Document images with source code
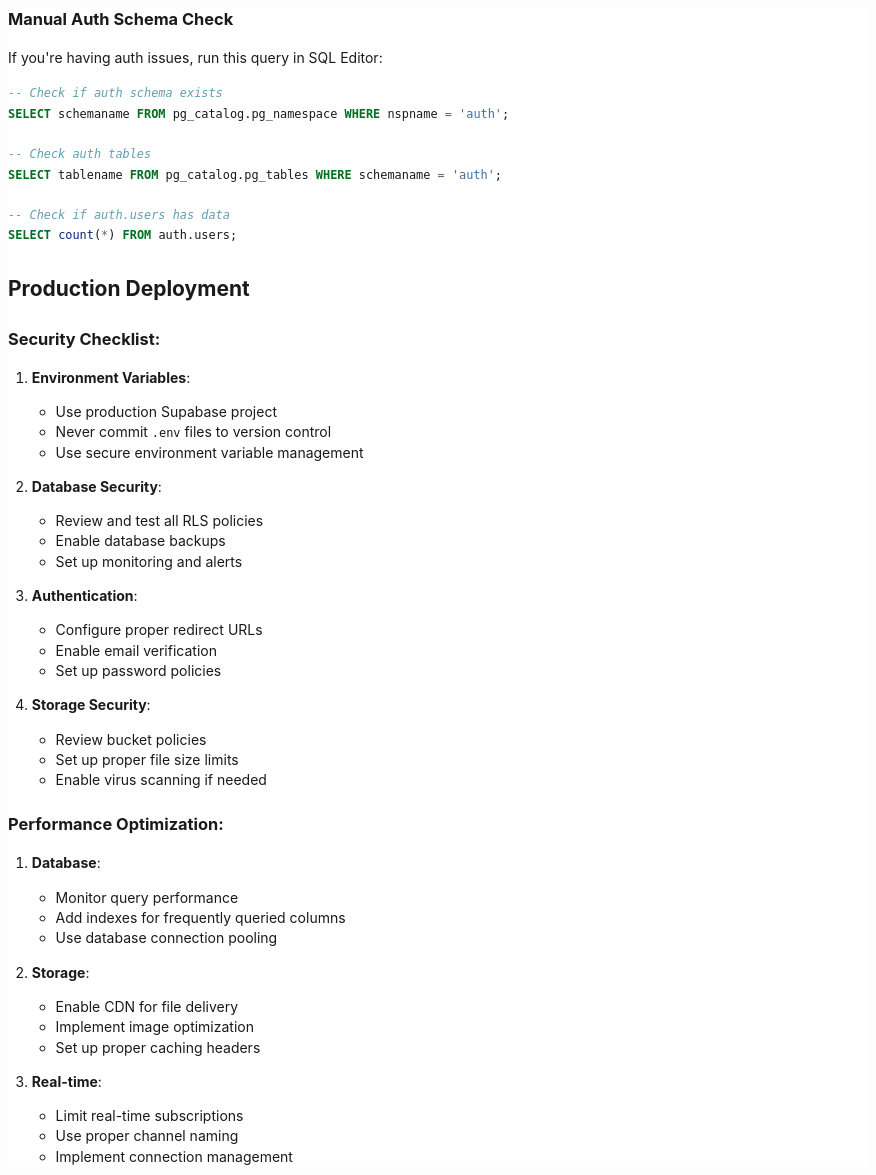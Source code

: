### Manual Auth Schema Check

If you're having auth issues, run this query in SQL Editor:

```sql
-- Check if auth schema exists
SELECT schemaname FROM pg_catalog.pg_namespace WHERE nspname = 'auth';

-- Check auth tables
SELECT tablename FROM pg_catalog.pg_tables WHERE schemaname = 'auth';

-- Check if auth.users has data
SELECT count(*) FROM auth.users;
```

## Production Deployment

### Security Checklist:

1. **Environment Variables**:
   - Use production Supabase project
   - Never commit `.env` files to version control
   - Use secure environment variable management

2. **Database Security**:
   - Review and test all RLS policies
   - Enable database backups
   - Set up monitoring and alerts

3. **Authentication**:
   - Configure proper redirect URLs
   - Enable email verification
   - Set up password policies

4. **Storage Security**:
   - Review bucket policies
   - Set up proper file size limits
   - Enable virus scanning if needed

### Performance Optimization:

1. **Database**:
   - Monitor query performance
   - Add indexes for frequently queried columns
   - Use database connection pooling

2. **Storage**:
   - Enable CDN for file delivery
   - Implement image optimization
   - Set up proper caching headers

3. **Real-time**:
   - Limit real-time subscriptions
   - Use proper channel naming
   - Implement connection management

--- What you should do ---
Leave out the images and repeat the rest of the data word for word.

--- Result of this task ---
Source code

:### Manual Auth Schema Check

If you're having auth issues, run this query in SQL Editor:

```sql
-- Check if auth schema exists
SELECT schemaname FROM pg_catalog.pg_namespace WHERE nspname = 'auth';

-- Check auth tables
SELECT tablename FROM pg_catalog.pg_tables WHERE schemaname = 'auth';

-- Check if auth.users has data
SELECT count(*) FROM auth.users;
```

## Production Deployment

### Security Checklist:

1. **Environment Variables**:
   - Use production Supabase project
   - Never commit `.env` files to version control
   - Use secure environment variable management

2. **Database Security**:
   - Review and test all RLS policies
   - Enable database backups
   - Set up monitoring and alerts

3. **Authentication**:
   - Configure proper redirect URLs
   - Enable email verification
   - Set up password policies

4. **Storage Security**:
   - Review bucket policies
   - Set up proper file size limits
   - Enable virus scanning if needed

### Performance Optimization:

1. **Database**:
   - Monitor query performance
   - Add indexes for frequently queried columns
   - Use database connection pooling

2. **Storage**:
   - Enable CDN for file delivery
   - Implement image optimization
   - Set up proper caching headers

3. **Real-time**:
   - Limit real-time subscriptions
   - Use proper channel naming
   - Implement connection management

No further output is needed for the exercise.